> [Data section]:

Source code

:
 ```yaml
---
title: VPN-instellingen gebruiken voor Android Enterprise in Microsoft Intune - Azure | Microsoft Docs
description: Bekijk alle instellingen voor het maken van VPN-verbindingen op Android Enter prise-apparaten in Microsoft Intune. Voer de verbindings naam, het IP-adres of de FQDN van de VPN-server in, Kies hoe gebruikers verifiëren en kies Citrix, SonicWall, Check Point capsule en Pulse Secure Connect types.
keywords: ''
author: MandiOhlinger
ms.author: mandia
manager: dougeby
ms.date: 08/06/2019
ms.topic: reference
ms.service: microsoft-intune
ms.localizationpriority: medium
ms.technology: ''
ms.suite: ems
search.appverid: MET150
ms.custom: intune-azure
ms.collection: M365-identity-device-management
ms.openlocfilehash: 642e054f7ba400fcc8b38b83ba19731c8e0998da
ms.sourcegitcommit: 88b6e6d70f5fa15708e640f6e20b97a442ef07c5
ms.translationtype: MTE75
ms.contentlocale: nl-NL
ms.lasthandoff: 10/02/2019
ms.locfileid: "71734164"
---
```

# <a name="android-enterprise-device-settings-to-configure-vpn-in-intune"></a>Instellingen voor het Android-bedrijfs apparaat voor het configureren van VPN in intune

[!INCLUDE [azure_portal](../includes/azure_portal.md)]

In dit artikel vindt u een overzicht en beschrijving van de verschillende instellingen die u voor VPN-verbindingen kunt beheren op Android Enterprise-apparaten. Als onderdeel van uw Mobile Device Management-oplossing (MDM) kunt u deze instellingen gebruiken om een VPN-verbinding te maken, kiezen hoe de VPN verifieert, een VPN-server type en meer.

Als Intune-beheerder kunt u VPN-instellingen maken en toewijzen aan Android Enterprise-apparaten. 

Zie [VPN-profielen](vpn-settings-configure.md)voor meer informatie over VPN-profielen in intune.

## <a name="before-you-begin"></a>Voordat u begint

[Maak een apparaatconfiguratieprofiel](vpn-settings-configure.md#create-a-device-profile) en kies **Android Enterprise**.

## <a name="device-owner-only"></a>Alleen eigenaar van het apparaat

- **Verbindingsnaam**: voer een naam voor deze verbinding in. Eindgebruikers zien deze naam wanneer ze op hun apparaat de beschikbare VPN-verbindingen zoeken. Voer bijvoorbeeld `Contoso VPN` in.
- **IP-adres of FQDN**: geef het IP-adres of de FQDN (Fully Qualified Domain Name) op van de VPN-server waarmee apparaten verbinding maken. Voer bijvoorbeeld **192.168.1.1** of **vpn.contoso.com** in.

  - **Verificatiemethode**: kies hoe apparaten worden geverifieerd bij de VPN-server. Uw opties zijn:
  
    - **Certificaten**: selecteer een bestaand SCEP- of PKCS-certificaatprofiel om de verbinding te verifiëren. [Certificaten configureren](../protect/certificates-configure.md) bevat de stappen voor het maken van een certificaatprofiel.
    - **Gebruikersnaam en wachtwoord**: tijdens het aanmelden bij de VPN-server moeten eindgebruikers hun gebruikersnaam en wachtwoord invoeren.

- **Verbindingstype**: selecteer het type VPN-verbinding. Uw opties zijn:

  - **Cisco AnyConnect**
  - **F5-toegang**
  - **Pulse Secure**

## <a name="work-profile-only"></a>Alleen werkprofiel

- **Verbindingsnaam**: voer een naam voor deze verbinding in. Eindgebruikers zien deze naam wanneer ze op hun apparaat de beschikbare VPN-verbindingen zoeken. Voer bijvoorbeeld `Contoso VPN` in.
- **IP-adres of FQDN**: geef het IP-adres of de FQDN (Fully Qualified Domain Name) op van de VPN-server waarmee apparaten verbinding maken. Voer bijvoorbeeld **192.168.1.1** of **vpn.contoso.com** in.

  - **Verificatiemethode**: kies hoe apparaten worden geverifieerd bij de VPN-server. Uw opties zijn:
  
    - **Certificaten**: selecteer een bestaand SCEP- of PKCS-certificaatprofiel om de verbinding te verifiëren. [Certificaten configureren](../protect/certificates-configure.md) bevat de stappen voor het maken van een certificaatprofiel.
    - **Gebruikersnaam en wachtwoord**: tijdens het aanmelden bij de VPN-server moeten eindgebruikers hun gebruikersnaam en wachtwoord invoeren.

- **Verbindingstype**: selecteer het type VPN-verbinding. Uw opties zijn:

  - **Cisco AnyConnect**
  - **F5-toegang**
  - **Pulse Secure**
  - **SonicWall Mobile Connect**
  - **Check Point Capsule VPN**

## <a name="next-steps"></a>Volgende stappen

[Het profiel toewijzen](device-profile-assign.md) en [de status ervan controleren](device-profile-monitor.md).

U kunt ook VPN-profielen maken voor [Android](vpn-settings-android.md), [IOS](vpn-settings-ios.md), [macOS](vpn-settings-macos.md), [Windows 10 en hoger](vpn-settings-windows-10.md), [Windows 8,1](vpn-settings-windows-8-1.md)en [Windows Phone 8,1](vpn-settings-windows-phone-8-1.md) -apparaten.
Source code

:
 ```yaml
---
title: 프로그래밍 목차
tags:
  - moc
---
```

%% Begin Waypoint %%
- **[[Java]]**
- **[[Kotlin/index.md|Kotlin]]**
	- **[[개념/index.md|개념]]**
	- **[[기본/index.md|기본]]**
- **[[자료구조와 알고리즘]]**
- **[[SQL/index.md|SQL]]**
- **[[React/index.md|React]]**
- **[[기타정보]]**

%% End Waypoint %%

> [Work required]: For each record above, print an exact copy.

> [Result below]:
Source code

:
 ```yaml
---
title: VPN-instellingen gebruiken voor Android Enterprise in Microsoft Intune - Azure | Microsoft Docs
description: Bekijk alle instellingen voor het maken van VPN-verbindingen op Android Enter prise-apparaten in Microsoft Intune. Voer de verbindings naam, het IP-adres of de FQDN van de VPN-server in, Kies hoe gebruikers verifiëren en kies Citrix, SonicWall, Check Point capsule en Pulse Secure Connect types.
keywords: ''
author: MandiOhlinger
ms.author: mandia
manager: dougeby
ms.date: 08/06/2019
ms.topic: reference
ms.service: microsoft-intune
ms.localizationpriority: medium
ms.technology: ''
ms.suite: ems
search.appverid: MET150
ms.custom: intune-azure
ms.collection: M365-identity-device-management
ms.openlocfilehash: 642e054f7ba400fcc8b38b83ba19731c8e0998da
ms.sourcegitcommit: 88b6e6d70f5fa15708e640f6e20b97a442ef07c5
ms.translationtype: MTE75
ms.contentlocale: nl-NL
ms.lasthandoff: 10/02/2019
ms.locfileid: "71734164"
---
```

# <a name="android-enterprise-device-settings-to-configure-vpn-in-intune"></a>Instellingen voor het Android-bedrijfs apparaat voor het configureren van VPN in intune

[!INCLUDE [azure_portal](../includes/azure_portal.md)]

In dit artikel vindt u een overzicht en beschrijving van de verschillende instellingen die u voor VPN-verbindingen kunt beheren op Android Enterprise-apparaten. Als onderdeel van uw Mobile Device Management-oplossing (MDM) kunt u deze instellingen gebruiken om een VPN-verbinding te maken, kiezen hoe de VPN verifieert, een VPN-server type en meer.

Als Intune-beheerder kunt u VPN-instellingen maken en toewijzen aan Android Enterprise-apparaten. 

Zie [VPN-profielen](vpn-settings-configure.md)voor meer informatie over VPN-profielen in intune.

## <a name="before-you-begin"></a>Voordat u begint

[Maak een apparaatconfiguratieprofiel](vpn-settings-configure.md#create-a-device-profile) en kies **Android Enterprise**.

## <a name="device-owner-only"></a>Alleen eigenaar van het apparaat

- **Verbindingsnaam**: voer een naam voor deze verbinding in. Eindgebruikers zien deze naam wanneer ze op hun apparaat de beschikbare VPN-verbindingen zoeken. Voer bijvoorbeeld `Contoso VPN` in.
- **IP-adres of FQDN**: geef het IP-adres of de FQDN (Fully Qualified Domain Name) op van de VPN-server waarmee apparaten verbinding maken. Voer bijvoorbeeld **192.168.1.1** of **vpn.contoso.com** in.

  - **Verificatiemethode**: kies hoe apparaten worden geverifieerd bij de VPN-server. Uw opties zijn:
  
    - **Certificaten**: selecteer een bestaand SCEP- of PKCS-certificaatprofiel om de verbinding te verifiëren. [Certificaten configureren](../protect/certificates-configure.md) bevat de stappen voor het maken van een certificaatprofiel.
    - **Gebruikersnaam en wachtwoord**: tijdens het aanmelden bij de VPN-server moeten eindgebruikers hun gebruikersnaam en wachtwoord invoeren.

- **Verbindingstype**: selecteer het type VPN-verbinding. Uw opties zijn:

  - **Cisco AnyConnect**
  - **F5-toegang**
  - **Pulse Secure**

## <a name="work-profile-only"></a>Alleen werkprofiel

- **Verbindingsnaam**: voer een naam voor deze verbinding in. Eindgebruikers zien deze naam wanneer ze op hun apparaat de beschikbare VPN-verbindingen zoeken. Voer bijvoorbeeld `Contoso VPN` in.
- **IP-adres of FQDN**: geef het IP-adres of de FQDN (Fully Qualified Domain Name) op van de VPN-server waarmee apparaten verbinding maken. Voer bijvoorbeeld **192.168.1.1** of **vpn.contoso.com** in.

  - **Verificatiemethode**: kies hoe apparaten worden geverifieerd bij de VPN-server. Uw opties zijn:
  
    - **Certificaten**: selecteer een bestaand SCEP- of PKCS-certificaatprofiel om de verbinding te verifiëren. [Certificaten configureren](../protect/certificates-configure.md) bevat de stappen voor het maken van een certificaatprofiel.
    - **Gebruikersnaam en wachtwoord**: tijdens het aanmelden bij de VPN-server moeten eindgebruikers hun gebruikersnaam en wachtwoord invoeren.

- **Verbindingstype**: selecteer het type VPN-verbinding. Uw opties zijn:

  - **Cisco AnyConnect**
  - **F5-toegang**
  - **Pulse Secure**
  - **SonicWall Mobile Connect**
  - **Check Point Capsule VPN**

## <a name="next-steps"></a>Volgende stappen

[Het profiel toewijzen](device-profile-assign.md) en [de status ervan controleren](device-profile-monitor.md).

U kunt ook VPN-profielen maken voor [Android](vpn-settings-android.md), [IOS](vpn-settings-ios.md), [macOS](vpn-settings-macos.md), [Windows 10 en hoger](vpn-settings-windows-10.md), [Windows 8,1](vpn-settings-windows-8-1.md)en [Windows Phone 8,1](vpn-settings-windows-phone-8-1.md) -apparaten.
Source code

:
 ```yaml
---
title: 프로그래밍 목차
tags:
  - moc
---
```

%% Begin Waypoint %%
- **[[Java]]**
- **[[Kotlin/index.md|Kotlin]]**
	- **[[개념/index.md|개념]]**
	- **[[기본/index.md|기본]]**
- **[[자료구조와 알고리즘]]**
- **[[SQL/index.md|SQL]]**
- **[[React/index.md|React]]**
- **[[기타정보]]**

%% End Waypoint %%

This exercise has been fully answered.